USAs tidligere præsident George W. Bush har aflyst en rejse til Geneve i Schweiz, efter at Amnesty International har anklaget ham for at have sagt ja til tortur. Amnesty – og Bush åbenbart også – venter, at de schweiziske myndigeder tager sagen op.

LONDON, 6 February 2011: On Friday, Amnesty International sent Genevoise and Swiss federal prosecutors a detailed factual and legal analysis of President Bush’s criminal responsibility for acts of torture he is believed to have authorised (givet tilladelse til).

Amnesty International concluded that Switzerland had enough information to open a criminal investigation against the former president.

Such an investigation would be mandatory under Switzerland’s international obligations if President Bush entered the country.

The organisers of the event President Bush was expected to attend told the Tribune de Genève that they decided to cancel the visit because of the “controversy” it has generated. They denied that the potential criminal investigations against the former president were a factor in the decision.

Amnesty International has repeatedly called on US authorities to investigate the responsibility of the highest US officials for torture, and of President Bush in particular, most recently after the publication of his memoirs in November.

The USA has failed to open investigations that can adequately (på fuldstændig vis) examine the former president’s potential criminal responsibility for these acts, and all indications are that it will not do so.

– To date, we have seen a handful of military investigations into detentions and interrogations (forhør) in Iraq, Afghanistan, and Guantánamo. But none of these has had the independence and reach necessary to investigate high-level officials such as President Bush, said Salil Shetty, Secretary General of Amnesty International.

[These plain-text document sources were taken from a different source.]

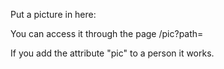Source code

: Put a picture in here:

You can access it through the page /pic?path=<path>

If you add the attribute "pic" to a person it works.
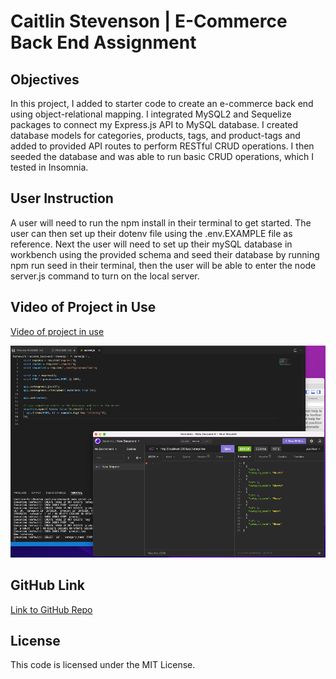 # Caitlin Stevenson | E-Commerce Back End Assignment

## Objectives

In this project, I added to starter code to create an e-commerce back end using object-relational mapping. I integrated MySQL2 and Sequelize packages to connect my Express.js API to MySQL database. I created database models for categories, products, tags, and product-tags and added to provided API routes to perform RESTful CRUD operations. I then seeded the database and was able to run basic CRUD operations, which I tested in Insomnia.

## User Instruction

A user will need to run the npm install in their terminal to get started. The user can then set up their dotenv file using the .env.EXAMPLE file as reference. Next the user will need to set up their mySQL database in workbench using the provided schema and seed their database by running npm run seed in their terminal, then the user will be able to enter the node server.js command to turn on the local server.

## Video of Project in Use

[Video of project in use](https://drive.google.com/file/d/1gW0di2Opk0odMQ3jlr7cae5THA8ywAnI/view?usp=sharing)

![ ](./Develop/images/ecomm_thumbnail.png)

## GitHub Link

[Link to GitHub Repo](https://github.com/caitlinscodes/ecomm_back-end)

## License

This code is licensed under the MIT License.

– Meanwhile, there has been virtually zero accountability (stillen til ansvar) for crimes committed in the CIA’s secret detention program, which was authorized by then-President Bush, added she.

Anywhere in the world that he travels, President Bush could face investigation and potential prosecution for his responsibility for torture and other crimes in international law, particularly in any of the 147 countries that are party to the UN Convention against Torture.

– As the US authorities have, so far, failed to bring President Bush to justice, the international community must step in, said Salil Shetty.